Biological and Chemical Physics | Computational Chemistry

Keywords

Free Energy Perturbation, Binding Free Energy Estimation, Drug Discovery, Molecular Dynamics Simulation, Structure-Based Drug Design

Abstract

Molecular recognition is fundamental to all biological and biochemical processes. Understanding the interactions between molecules is the foundation for drug discovery and development, for understanding biological processes, and for the design of biosensors and nanomaterials. There is tremendous interest in the development of computer models to predict molecular association equilibria. In structure-based drug discovery enterprises, predicting the strength and selectivity of a small molecule to a biological target can advance target identification, aid ligand design, and accelerate high-throughput screening of drug compounds. This work focuses on free energy models, a class of computational methodologies grounded on the fundamental physical and chemical principles that govern molecular recognition. Within this domain exists a rich tool kit that the academic and industrial community continues to contribute to, through the development and refinement of force fields, potential energy functions, solvation models, and sampling techniques. We have developed a new methodology, known as the alchemical transfer method, to incorporate into this tool kit. The method was developed for the purpose of streamlining binding free energy calculations and accommodating the latest innovations in the field. The alchemical transfer method is the unifying force within this work.

In the first chapter, an introduction to modern physics-based models of binding free energy is presented. I include a simplified, statistical mechanical theory of non-covalent molecular binding that forms the foundation of physics-based free energy models. Chapter 1 also refines the focus on to alchemical free energy models of binding, which is a staple of drug discovery and design practices. The alchemical transfer method is formally introduced and reviewed in Chapter 2. Several foundational studies are examined to highlight the method’s significance and utility, and to uncover its limitations and domain of applicability.

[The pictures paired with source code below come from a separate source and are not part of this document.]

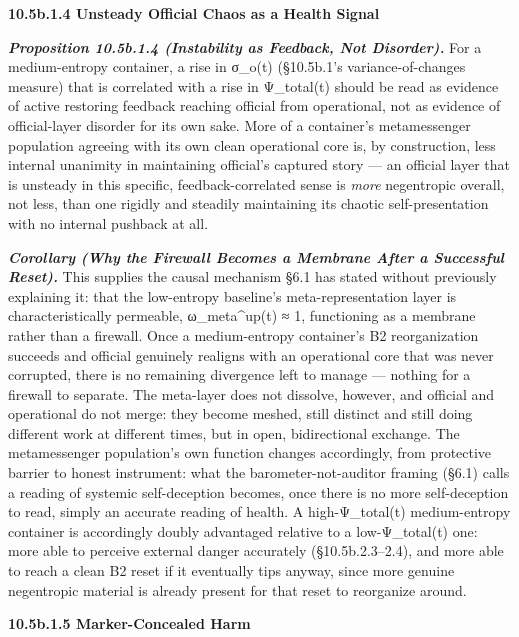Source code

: \documentclass[
]{article}
\begin{document}
\textbf{10.5b.1.4 Unsteady Official Chaos as a Health Signal}

\emph{\textbf{Proposition 10.5b.1.4 (Instability as Feedback, Not
Disorder).}} For a medium-entropy container, a rise in σ\_o(t)
(§10.5b.1's variance-of-changes measure) that is correlated with a rise
in Ψ\_total(t) should be read as evidence of active restoring feedback
reaching official from operational, not as evidence of official-layer
disorder for its own sake. More of a container's metamessenger
population agreeing with its own clean operational core is, by
construction, less internal unanimity in maintaining official's captured
story --- an official layer that is unsteady in this specific,
feedback-correlated sense is \emph{more} negentropic overall, not less,
than one rigidly and steadily maintaining its chaotic self-presentation
with no internal pushback at all.

\emph{\textbf{Corollary (Why the Firewall Becomes a Membrane After a
Successful Reset).}} This supplies the causal mechanism §6.1 has stated
without previously explaining it: that the low-entropy baseline's
meta-representation layer is characteristically permeable,
ω\_meta\^{}up(t) ≈ 1, functioning as a membrane rather than a firewall.
Once a medium-entropy container's B2 reorganization succeeds and
official genuinely realigns with an operational core that was never
corrupted, there is no remaining divergence left to manage --- nothing
for a firewall to separate. The meta-layer does not dissolve, however,
and official and operational do not merge: they become meshed, still
distinct and still doing different work at different times, but in open,
bidirectional exchange. The metamessenger population's own function
changes accordingly, from protective barrier to honest instrument: what
the barometer-not-auditor framing (§6.1) calls a reading of systemic
self-deception becomes, once there is no more self-deception to read,
simply an accurate reading of health. A high-Ψ\_total(t) medium-entropy
container is accordingly doubly advantaged relative to a low-Ψ\_total(t)
one: more able to perceive external danger accurately (§10.5b.2.3--2.4),
and more able to reach a clean B2 reset if it eventually tips anyway,
since more genuine negentropic material is already present for that
reset to reorganize around.

\textbf{10.5b.1.5 Marker-Concealed Harm}
\end{document}
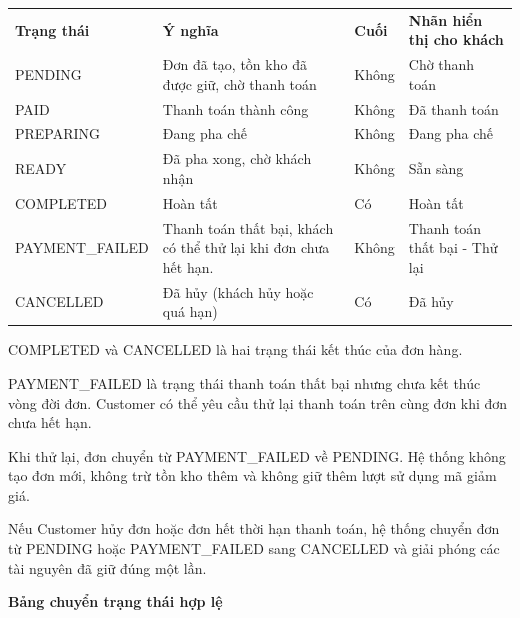 \documentclass[11pt,a4paper,oneside]{report}
\begin{document}
\begin{longtable}[]{@{}
  >{\raggedright\arraybackslash}p{}
  >{\raggedright\arraybackslash}p{}
  >{\raggedright\arraybackslash}p{}
  >{\raggedright\arraybackslash}p{}@{}}
\toprule\noalign{}
\endhead
\bottomrule\noalign{}
\endlastfoot
\textbf{Trạng thái} & \textbf{Ý nghĩa} & \textbf{Cuối} & \textbf{Nhãn hiển thị cho khách} \\
PENDING & Đơn đã tạo, tồn kho đã được giữ, chờ thanh toán & Không & Chờ thanh toán \\
PAID & Thanh toán thành công & Không & Đã thanh toán \\
PREPARING & Đang pha chế & Không & Đang pha chế \\
READY & Đã pha xong, chờ khách nhận & Không & Sẵn sàng \\
COMPLETED & Hoàn tất & Có & Hoàn tất \\
PAYMENT\_FAILED & Thanh toán thất bại, khách có thể thử lại khi đơn chưa hết hạn. & Không & Thanh toán thất bại - Thử lại \\
CANCELLED & Đã hủy (khách hủy hoặc quá hạn) & Có & Đã hủy \\
\end{longtable}

COMPLETED và CANCELLED là hai trạng thái kết thúc của đơn hàng.

PAYMENT\_FAILED là trạng thái thanh toán thất bại nhưng chưa kết thúc vòng đời đơn. Customer có thể yêu cầu thử lại thanh toán trên cùng đơn khi đơn chưa hết hạn.

Khi thử lại, đơn chuyển từ PAYMENT\_FAILED về PENDING. Hệ thống không tạo đơn mới, không trừ tồn kho thêm và không giữ thêm lượt sử dụng mã giảm giá.

Nếu Customer hủy đơn hoặc đơn hết thời hạn thanh toán, hệ thống chuyển đơn từ PENDING hoặc PAYMENT\_FAILED sang CANCELLED và giải phóng các tài nguyên đã giữ đúng một lần.

\textbf{Bảng chuyển trạng thái hợp lệ}
\end{document}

In Chapter 3, an analytical description of the alchemical transfer method for molecular binding using the potential distribution theorem is established. The third chapter provides a solid theoretical basis for direct alchemical transfer and confirms the conceptual and numerical equivalence between the transfer method and the step-wise, double-decoupling method. In Chapter 4, the hydrophobic phenomena is investigated for small polar molecules and nonpolar hydrocarbons. We offer physical insights on the form of the probability densities of solute-solvent interactions for hydrophobic hydration. In the final chapter, the latest developments of the alchemical transfer method are presented. The novel protocols are applied to conduct multi-target selectivity analysis of small molecules to hosts and proteins. The theories and methodologies presented in this work are for the intent of advancing computational models of molecular binding.